Salah satu momen yang paling bikin gregetan adalah ketika HR tiba-tiba jadi susah ditemui, padahal kamu butuh bantuan atau klarifikasi segera. Kamu sudah mengirim email, mencoba menelepon, bahkan datang langsung ke ruang HR, tapi hasilnya nihil. Sering kali, urusan administratif yang harusnya simpel jadi berlarut-larut hanya karena sulitnya komunikasi.

6. Menuntut dokumen yang terlalu banyak untuk hal sepele.

Kebiasaan nyeleneh tim HR © 2024 brilio.net

foto: freepik.com

Urusan administrasi memang jadi bagian dari tanggung jawab HR, tapi kadang proses yang diharuskan terasa berlebihan. Kamu mungkin cuma butuh mengajukan cuti, tapi syaratnya ada segudang formulir yang harus diisi. Rasanya nggak sebanding antara usaha yang dikeluarkan dengan kebutuhan sederhana yang kamu ajukan.

7. Kebijakan cuti yang nggak fleksibel.

Soal cuti sering jadi isu sensitif di banyak kantor. Ada HR yang mempersulit pengajuan cuti, apalagi kalau alasan cutinya dianggap "nggak penting." Padahal, karyawan juga butuh refreshing atau bahkan punya keperluan mendadak, tapi kebijakan yang kaku membuat proses izin jadi ribet dan bikin stres.

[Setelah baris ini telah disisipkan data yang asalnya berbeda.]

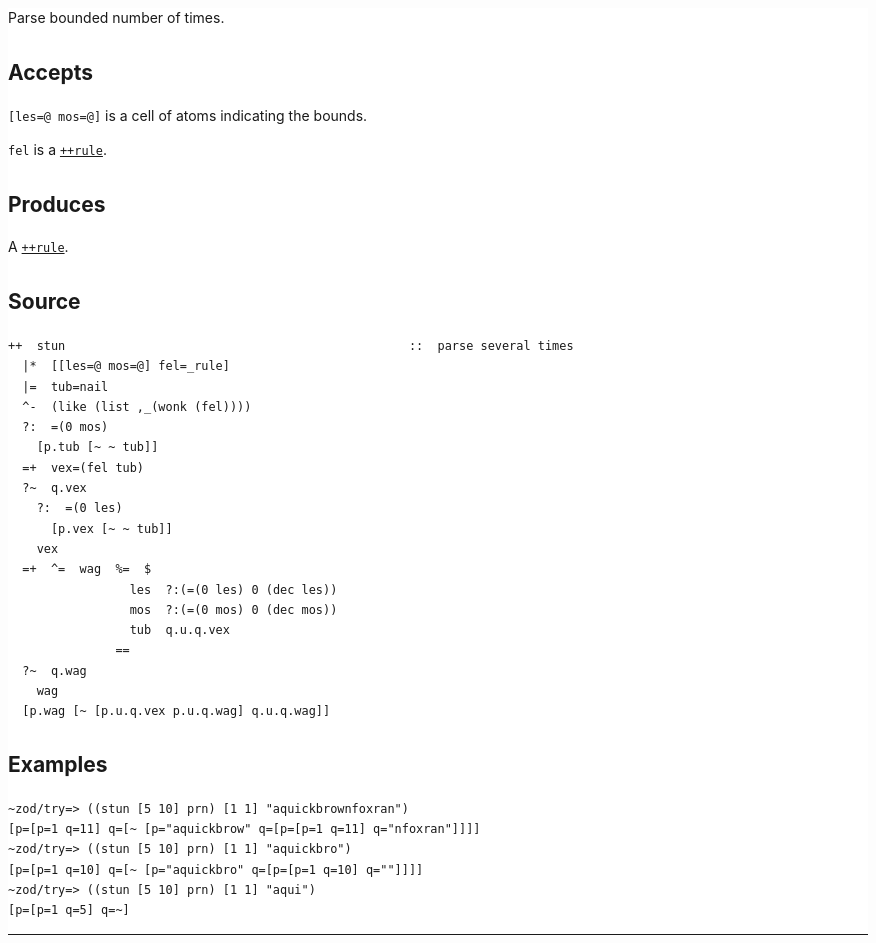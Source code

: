 Parse bounded number of times.

Accepts
-------

`[les=@ mos=@]` is a cell of atoms indicating the bounds.

`fel` is a [`++rule`]().

Produces
--------

A [`++rule`]().

Source
------

    ++  stun                                                ::  parse several times
      |*  [[les=@ mos=@] fel=_rule]
      |=  tub=nail
      ^-  (like (list ,_(wonk (fel))))
      ?:  =(0 mos)
        [p.tub [~ ~ tub]]
      =+  vex=(fel tub)
      ?~  q.vex
        ?:  =(0 les)
          [p.vex [~ ~ tub]]
        vex
      =+  ^=  wag  %=  $
                     les  ?:(=(0 les) 0 (dec les))
                     mos  ?:(=(0 mos) 0 (dec mos))
                     tub  q.u.q.vex
                   ==
      ?~  q.wag
        wag
      [p.wag [~ [p.u.q.vex p.u.q.wag] q.u.q.wag]]

Examples
--------

    ~zod/try=> ((stun [5 10] prn) [1 1] "aquickbrownfoxran")
    [p=[p=1 q=11] q=[~ [p="aquickbrow" q=[p=[p=1 q=11] q="nfoxran"]]]]
    ~zod/try=> ((stun [5 10] prn) [1 1] "aquickbro")
    [p=[p=1 q=10] q=[~ [p="aquickbro" q=[p=[p=1 q=10] q=""]]]]
    ~zod/try=> ((stun [5 10] prn) [1 1] "aqui")
    [p=[p=1 q=5] q=~]

***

8. Sering kali membela perusahaan, bukan karyawan.

Kebiasaan nyeleneh tim HR © 2024 brilio.net

foto: freepik.com

HR memang bertugas mengelola sumber daya manusia dan menjaga hubungan antara perusahaan dan karyawan. Namun, nggak jarang mereka lebih berpihak pada perusahaan daripada karyawan. Kamu mungkin merasa sudah memberikan bukti atau argumen yang kuat, tapi pada akhirnya keputusan HR tetap menguntungkan perusahaan, dan membuatmu merasa kurang didukung.